**Action item**
Each line below should be retyped exactly, with no pictures.

**Task inputs**
..........
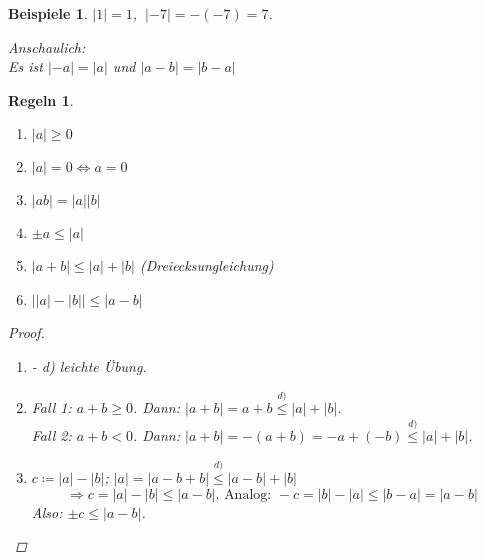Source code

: \documentclass[titlepage,ngerman,a4paper,headsepline]{scrartcl}
\theoremstyle{named}
\theoremstyle{dotless}
\newtheorem*{beispiele}{Beispiele}
\newtheorem*{regeln}{Regeln}
\begin{document}
\begin{beispiele}
	$|1| = 1$, $~|-7| = -(-7) = 7$. 
	
	Anschaulich:   \\
	Es ist $|-a| = |a|$ und $|a - b| = |b - a|$
\end{beispiele}


\begin{regeln} ~\
	\begin{enumerate}
		\item $|a| \geq 0$
		\item $|a| = 0 \iff a = 0$
		\item $|ab| = |a||b|$
		\item $\pm a \leq |a|$
		\item $|a + b| \leq |a| + |b|$ (Dreiecksungleichung)
		\item $\left| |a| - |b| \right| \leq |a - b|$
	\end{enumerate}	

	\begin{proof} ~\
	  \begin{enumerate}
		\item[a)]- d) leichte Übung.
		\item[e)] Fall 1: $a +b \geq 0$. Dann: $|a + b| = a + b \overset{d)}{\leq} |a| + |b|$. \\
			Fall 2: $a + b < 0$. Dann: $|a + b| = - (a + b) = - a + (- b) \overset{d)}{\leq} |a| + |b|$.
		\item[f)] $c \coloneqq |a| - |b|$; $|a| = |a - b + b| \overset{d)}{\leq} |a - b | + |b|$
			$$
				\Rightarrow c = |a| - |b| \leq |a - b|. \text{ Analog: } -c = |b| - |a| \leq |b - a| = |a - b| 
			$$
			Also: $\pm c \leq |a - b|$.
	  \end{enumerate}
	\end{proof}
\end{regeln}
\end{document}

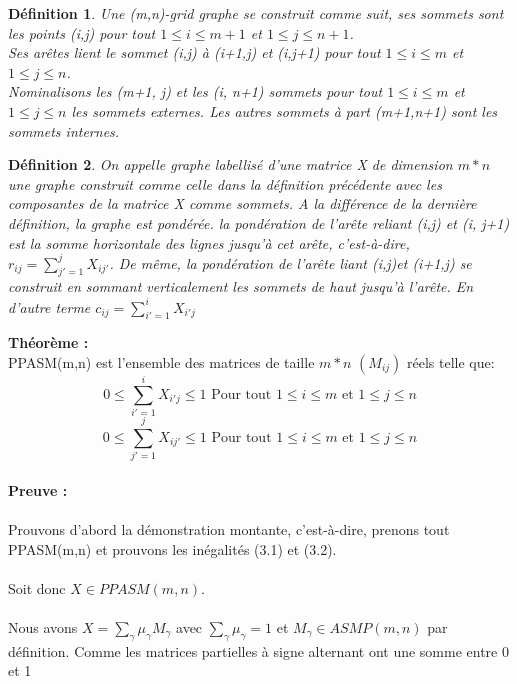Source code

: \documentclass{book}
\newtheorem{petit_nom2}{Définition}[chapter]
\begin{document}
\begin{petit_nom2}
Une (m,n)-grid graphe se construit comme suit, ses sommets sont les points (i,j) pour tout $1 \leqslant i \leqslant m+1$ et $1 \leqslant j \leqslant n+1$. \\ Ses arêtes lient le sommet (i,j) à (i+1,j) et (i,j+1) pour tout $1 \leqslant i \leqslant m$ et $1 \leqslant j \leqslant n$. \\
Nominalisons les (m+1, j) et les (i, n+1) sommets pour tout $1 \leqslant i \leqslant m$ et $1 \leqslant j \leqslant n$ les sommets externes. Les autres sommets à  part (m+1,n+1) sont les sommets internes. \\
\end{petit_nom2}
\begin{petit_nom2}
On appelle graphe labellisé d'une matrice X de dimension $m*n$ une graphe construit comme celle dans la définition précédente avec les composantes de la matrice X comme sommets. A la différence de la dernière définition, la graphe est pondérée. la pondération de l'arête reliant (i,j) et (i, j+1) est la somme horizontale des lignes jusqu'à cet arête, c'est-à-dire, $r_{ij}=\sum_{j'=1}^{j}{X_{ij'}}$. De même, la pondération de l'arête liant (i,j)et (i+1,j) se construit en sommant verticalement les sommets de haut jusqu'à l'arête. En d'autre terme $c_{ij}=\sum_{i'=1}^{i}{X_{i'j}}$
\end{petit_nom2}
\textbf{Théorème :}\\
PPASM(m,n) est l'ensemble des matrices de taille $m*n$ $(M_{ij})$ réels telle que:\\
\begin{equation}
0 \leqslant \sum_{i'=1}^{i}{X_{i'j}} \leqslant 1   \text{ Pour tout } 1 \leqslant i \leqslant m \text{ et } 1 \leqslant j \leqslant n
\end{equation} 
\begin{equation}
0 \leqslant \sum_{j'=1}^{j}{X_{ij'}} \leqslant 1    \text{ Pour tout } 1 \leqslant i \leqslant m \text{ et } 1 \leqslant j \leqslant n
\end{equation}\\ 
\textbf{Preuve : }\\\\
Prouvons d'abord la démonstration montante, c'est-à-dire, prenons tout PPASM(m,n) et prouvons les inégalités (3.1) et (3.2).\\\\
Soit donc $X \in PPASM(m,n)$.\\\\ 
Nous avons $X=\sum_{\gamma}{\mu_\gamma M_\gamma}$ avec $\sum_{\gamma}\mu_\gamma=1$ et $M_\gamma \in ASMP(m,n)$ par définition. Comme les matrices partielles à signe alternant ont une somme entre 0 et 1 
\end{document}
..........
**The answer**
Source code

: \documentclass[titlepage,ngerman,a4paper,headsepline]{scrartcl}
\theoremstyle{named}
\theoremstyle{dotless}
\newtheorem*{beispiele}{Beispiele}
\newtheorem*{regeln}{Regeln}
\begin{document}
\begin{beispiele}
	$|1| = 1$, $~|-7| = -(-7) = 7$. 
	
	Anschaulich:   \\
	Es ist $|-a| = |a|$ und $|a - b| = |b - a|$
\end{beispiele}


\begin{regeln} ~\
	\begin{enumerate}
		\item $|a| \geq 0$
		\item $|a| = 0 \iff a = 0$
		\item $|ab| = |a||b|$
		\item $\pm a \leq |a|$
		\item $|a + b| \leq |a| + |b|$ (Dreiecksungleichung)
		\item $\left| |a| - |b| \right| \leq |a - b|$
	\end{enumerate}	

	\begin{proof} ~\
	  \begin{enumerate}
		\item[a)]- d) leichte Übung.
		\item[e)] Fall 1: $a +b \geq 0$. Dann: $|a + b| = a + b \overset{d)}{\leq} |a| + |b|$. \\
			Fall 2: $a + b < 0$. Dann: $|a + b| = - (a + b) = - a + (- b) \overset{d)}{\leq} |a| + |b|$.
		\item[f)] $c \coloneqq |a| - |b|$; $|a| = |a - b + b| \overset{d)}{\leq} |a - b | + |b|$
			$$
				\Rightarrow c = |a| - |b| \leq |a - b|. \text{ Analog: } -c = |b| - |a| \leq |b - a| = |a - b| 
			$$
			Also: $\pm c \leq |a - b|$.
	  \end{enumerate}
	\end{proof}
\end{regeln}
\end{document}

Source code

: \documentclass{book}
\newtheorem{petit_nom2}{Définition}[chapter]
\begin{document}
\begin{petit_nom2}
Une (m,n)-grid graphe se construit comme suit, ses sommets sont les points (i,j) pour tout $1 \leqslant i \leqslant m+1$ et $1 \leqslant j \leqslant n+1$. \\ Ses arêtes lient le sommet (i,j) à (i+1,j) et (i,j+1) pour tout $1 \leqslant i \leqslant m$ et $1 \leqslant j \leqslant n$. \\
Nominalisons les (m+1, j) et les (i, n+1) sommets pour tout $1 \leqslant i \leqslant m$ et $1 \leqslant j \leqslant n$ les sommets externes. Les autres sommets à  part (m+1,n+1) sont les sommets internes. \\
\end{petit_nom2}
\begin{petit_nom2}
On appelle graphe labellisé d'une matrice X de dimension $m*n$ une graphe construit comme celle dans la définition précédente avec les composantes de la matrice X comme sommets. A la différence de la dernière définition, la graphe est pondérée. la pondération de l'arête reliant (i,j) et (i, j+1) est la somme horizontale des lignes jusqu'à cet arête, c'est-à-dire, $r_{ij}=\sum_{j'=1}^{j}{X_{ij'}}$. De même, la pondération de l'arête liant (i,j)et (i+1,j) se construit en sommant verticalement les sommets de haut jusqu'à l'arête. En d'autre terme $c_{ij}=\sum_{i'=1}^{i}{X_{i'j}}$
\end{petit_nom2}
\textbf{Théorème :}\\
PPASM(m,n) est l'ensemble des matrices de taille $m*n$ $(M_{ij})$ réels telle que:\\
\begin{equation}
0 \leqslant \sum_{i'=1}^{i}{X_{i'j}} \leqslant 1   \text{ Pour tout } 1 \leqslant i \leqslant m \text{ et } 1 \leqslant j \leqslant n
\end{equation} 
\begin{equation}
0 \leqslant \sum_{j'=1}^{j}{X_{ij'}} \leqslant 1    \text{ Pour tout } 1 \leqslant i \leqslant m \text{ et } 1 \leqslant j \leqslant n
\end{equation}\\ 
\textbf{Preuve : }\\\\
Prouvons d'abord la démonstration montante, c'est-à-dire, prenons tout PPASM(m,n) et prouvons les inégalités (3.1) et (3.2).\\\\
Soit donc $X \in PPASM(m,n)$.\\\\ 
Nous avons $X=\sum_{\gamma}{\mu_\gamma M_\gamma}$ avec $\sum_{\gamma}\mu_\gamma=1$ et $M_\gamma \in ASMP(m,n)$ par définition. Comme les matrices partielles à signe alternant ont une somme entre 0 et 1 
\end{document}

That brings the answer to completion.